What is Azure Load Balancer?
With Azure Load Balancer you can scale your applications and create high availability for your services. Load Balancer supports inbound and outbound scenarios, provides low latency and high throughput, and scales up to millions of flows for all TCP and UDP applications.
Load Balancer distributes new inbound flows that arrive on the load balancer's frontend to backend pool instances, according to rules and health probes.
Additionally, a public load balancer can provide outbound connections for virtual machines (VMs) inside your virtual network by translating their private IP addresses to public IP addresses.
Azure Load Balancer is available in two SKUs: Basic and Standard. There are differences in scale, features, and pricing. Any scenario that's possible with Basic Load Balancer can also be created with Standard Load Balancer, although the approaches might differ slightly. As you learn about Load Balancer, it is important to familiarize yourself with the fundamentals and SKU-specific differences.
Why use Load Balancer?
You can use Azure Load Balancer to:
- Load-balance incoming internet traffic to your VMs. This configuration is known as a public load balancer.
- Load-balance traffic across VMs inside a virtual network. You can also reach a load balancer front end from an on-premises network in a hybrid scenario. Both scenarios use a configuration that is known as an internal load balancer.
- Port forward traffic to a specific port on specific VMs with inbound network address translation (NAT) rules.
- Provide outbound connectivity for VMs inside your virtual network by using a public load balancer.
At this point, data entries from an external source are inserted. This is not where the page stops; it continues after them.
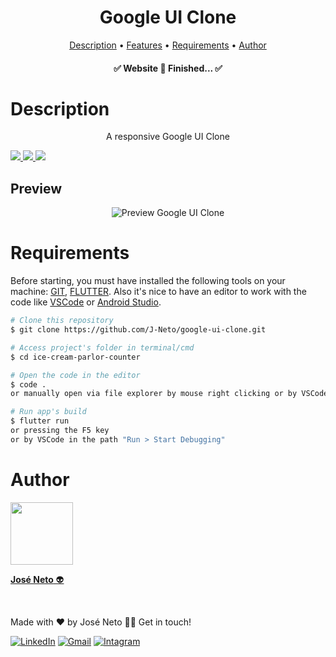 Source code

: <h1 align="center">Google UI Clone</h1>

<p align="center">
 <a href="#description">Description</a> •
 <a href="#features">Features</a> • 
 <a href="#requirements">Requirements</a> • 
 <a href="#author">Author</a>
</p>

<h4 align="center"> 
	✅  Website 🚀 Finished...  ✅
</h4>

Description
=======================
<p align="center">A responsive Google UI Clone </p>

<a href="https://developer.mozilla.org/pt-BR/docs/Web/HTML">
    <img src="https://img.shields.io/badge/HTML5-E34F26?style=for-the-badge&logo=html5&logoColor=white" />  
</a>
<a href="https://developer.mozilla.org/pt-BR/docs/Web/CSS">
    <img src="https://img.shields.io/badge/CSS3-1572B6?style=for-the-badge&logo=css3&logoColor=white" />
</a>
<a href="https://developer.mozilla.org/pt-BR/docs/Web/JavaScript">
    <img src="https://img.shields.io/badge/JavaScript-323330?style=for-the-badge&logo=javascript&logoColor=F7DF1E" />
</a>
<p></p>

## Preview
<p align="center">
  <img alt="Preview Google UI Clone" src="https://github.com/J-Neto/google-ui-clone.git">
</p>

Requirements
=======================
Before starting, you must have installed the following tools on your machine: [GIT](https://git-scm.com/downloads), [FLUTTER](https://flutter.dev/docs/get-started/install). Also it's nice to have an editor to work with the code like [VSCode](https://code.visualstudio.com/) or [Android Studio](https://developer.android.com/studio).

```bash
# Clone this repository
$ git clone https://github.com/J-Neto/google-ui-clone.git

# Access project's folder in terminal/cmd
$ cd ice-cream-parlor-counter

# Open the code in the editor
$ code .
or manually open via file explorer by mouse right clicking or by VSCode on the path "File > Open Folder > [Find the folder "ice-cream-parlor-counter"] > Open"

# Run app's build
$ flutter run
or pressing the F5 key
or by VSCode in the path "Run > Start Debugging"
```

Author
=======================
<a href="https://https://github.com/J-Neto"><img src="https://avatars.githubusercontent.com/u/49914443?v=4" width="100px;" alt=""/><br><p><b>José Neto</b> 👽</p></a><br>

Made with ❤️ by José Neto 👋🏽 Get in touch!

<a href="https://www.linkedin.com/in/jos%C3%A9-neto-299920152/"> <img src="https://img.shields.io/badge/LinkedIn-%230A66C2?style=for-the-badge&logo=linkedin&logoColor=white" alt="LinkedIn"></a> 
<a href="mailto:ribeirojoseph44@gmail.com"> <img src="https://img.shields.io/badge/Gmail-%23C5221E?style=for-the-badge&logo=gmail&logoColor=white" alt="Gmail"></a> 
<a href="https://www.instagram.com/neto._ribeiro/"> <img src="https://img.shields.io/badge/instagram-%23FE2973.svg?&style=for-the-badge&logo=instagram&logoColor=white" alt="Intagram"></a>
Azure provides a suite of fully managed load-balancing solutions for your scenarios. If you are looking for Transport Layer Security (TLS) protocol termination ("SSL offload") or per-HTTP/HTTPS request, application-layer processing, review Application Gateway. If you are looking for global DNS load balancing, review Traffic Manager. Your end-to-end scenarios might benefit from combining these solutions as needed.
What are load balancer resources?
A load balancer resource can exist as either a public load balancer or an internal load balancer. The load balancer resource's functions are expressed as a front end, a rule, a health probe, and a backend pool definition. You place VMs into the backend pool by specifying the backend pool from the VM.
Load balancer resources are objects within which you can express how Azure should program its multi-tenant infrastructure to achieve the scenario that you want to create. There is no direct relationship between load balancer resources and actual infrastructure. Creating a load balancer doesn't create an instance, and capacity is always available.
Fundamental Load Balancer features
Load Balancer provides the following fundamental capabilities for TCP and UDP applications:
With Azure Load Balancer, you can create a load-balancing rule to distribute traffic that arrives at frontend to backend pool instances. Load Balancer uses a hash-based algorithm for distribution of inbound flows and rewrites the headers of flows to backend pool instances accordingly. A server is available to receive new flows when a health probe indicates a healthy backend endpoint.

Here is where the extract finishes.